第1章
第1章
熱流國際攝影大賽,全球範圍內最專業的攝影大賽之一。
獲獎者除了由舉辦方熱流基金提供的豐厚獎金外,還能得到讓他在世界頂尖攝影領域占據一席之地的榮譽稱號,也是對一位攝影師最高的贊譽,“熱流大師”。
熱流每年都會邀請入圍的五十位選手來到紐約會場,共同見證新一屆“熱流大師”的誕生。
簡單說,但凡坐在大賽現場的,無一凡人。
此刻,會場裏黑成一片,唯一的光源就是宣講臺上順次輪播着參賽作品的光幕,然而大家的注意力并不在這。
張行止視線可及之處,所有人都在議論紛紛,饒是臺上經驗豐富的主持人也滿臉尴尬——明明早已到了宣布提名人選的時間,卻一再往後拖延。
聽說,是有位頒獎嘉賓遲到了。
聞言,前腳還叨叨張行止肯定能拿獎,要給他裱上學校官網當他們院招生招牌的姜铎铎登時消停了,匪夷所思道:“那你們所有人就都等他一個?”
“嗯。
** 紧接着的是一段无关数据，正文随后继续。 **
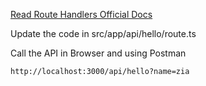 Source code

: [Read Route Handlers Official Docs](https://beta.nextjs.org/docs/routing/route-handlers)

Update the code in src/app/api/hello/route.ts

Call the API in Browser and using Postman

    http://localhost:3000/api/hello?name=zia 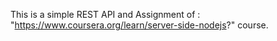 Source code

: This is a simple REST API 
and Assignment of : "https://www.coursera.org/learn/server-side-nodejs?" course.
”張行止對電話那頭聒噪的領導簡單解釋道,“應該快了。”
姜院長震撼了:“……熱流都敢遲到?也太狂了,不怕被你們圈內集體拉黑嗎?”
張行止一頓,把耳邊正在進行的八卦概括轉述了一遍:“是個圈外人。”
姜院長震撼更甚,舌頭都快打結了:“請一個外行來頒獎???張老師,我給你報的确實是熱流吧……”
耳邊的議論還在繼續,張行止:“說評委也是他。”
這話一砸下來,心心念念着院裏好不容易能揚眉吐氣一次的姜院長徹底挺不住了,張嘴就是走廊另一頭輔導員辦公室都能聽見的音量,把桌子拍的啪啪響:“胡鬧!這就是胡……”
“來了。”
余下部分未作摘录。